Stored data entries
BEGIN

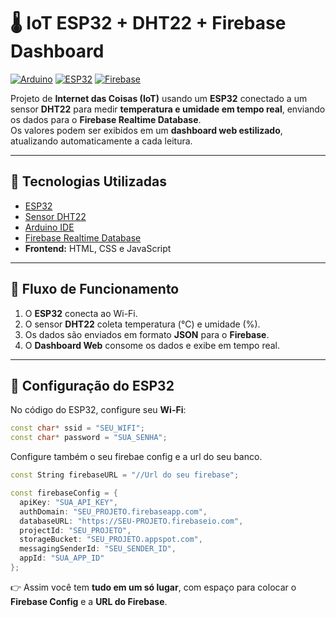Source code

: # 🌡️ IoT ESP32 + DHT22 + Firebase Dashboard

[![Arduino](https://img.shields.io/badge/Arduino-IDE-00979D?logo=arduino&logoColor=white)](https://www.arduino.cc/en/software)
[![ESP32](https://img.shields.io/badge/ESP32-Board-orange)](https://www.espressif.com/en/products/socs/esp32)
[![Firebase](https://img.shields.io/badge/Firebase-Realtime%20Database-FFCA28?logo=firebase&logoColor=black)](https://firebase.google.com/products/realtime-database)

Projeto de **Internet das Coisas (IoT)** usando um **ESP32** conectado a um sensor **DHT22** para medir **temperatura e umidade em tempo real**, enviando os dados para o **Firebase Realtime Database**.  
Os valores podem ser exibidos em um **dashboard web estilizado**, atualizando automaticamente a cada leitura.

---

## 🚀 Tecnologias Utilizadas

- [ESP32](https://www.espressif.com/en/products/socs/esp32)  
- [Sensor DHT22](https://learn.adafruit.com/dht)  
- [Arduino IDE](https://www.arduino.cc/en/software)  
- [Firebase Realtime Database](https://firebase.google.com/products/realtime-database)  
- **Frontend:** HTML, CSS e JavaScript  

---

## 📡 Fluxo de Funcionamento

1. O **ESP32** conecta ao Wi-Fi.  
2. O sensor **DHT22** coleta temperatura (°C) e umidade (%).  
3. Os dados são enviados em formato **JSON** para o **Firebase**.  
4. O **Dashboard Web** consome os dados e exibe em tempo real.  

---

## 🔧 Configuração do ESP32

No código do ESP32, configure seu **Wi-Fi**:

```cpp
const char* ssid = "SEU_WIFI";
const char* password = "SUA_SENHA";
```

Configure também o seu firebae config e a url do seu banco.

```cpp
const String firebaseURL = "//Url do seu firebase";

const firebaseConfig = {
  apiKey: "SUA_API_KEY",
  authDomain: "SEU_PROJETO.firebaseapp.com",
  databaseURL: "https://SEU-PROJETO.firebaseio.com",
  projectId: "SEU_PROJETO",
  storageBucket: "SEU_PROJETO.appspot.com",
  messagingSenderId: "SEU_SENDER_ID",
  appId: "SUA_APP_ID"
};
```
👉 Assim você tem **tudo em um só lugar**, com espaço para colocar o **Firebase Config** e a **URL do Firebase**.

END
BEGIN

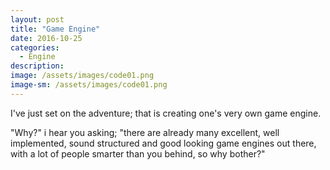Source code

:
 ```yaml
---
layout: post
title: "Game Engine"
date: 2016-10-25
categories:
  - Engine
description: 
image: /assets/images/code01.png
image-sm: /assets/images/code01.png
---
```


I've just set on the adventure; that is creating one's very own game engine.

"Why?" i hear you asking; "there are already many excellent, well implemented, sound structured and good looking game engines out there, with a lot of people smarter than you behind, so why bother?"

END

_Directions_
Each line above with the word "char" must be returned.

_Output_
const char* ssid = "SEU_WIFI";
const char* password = "SUA_SENHA";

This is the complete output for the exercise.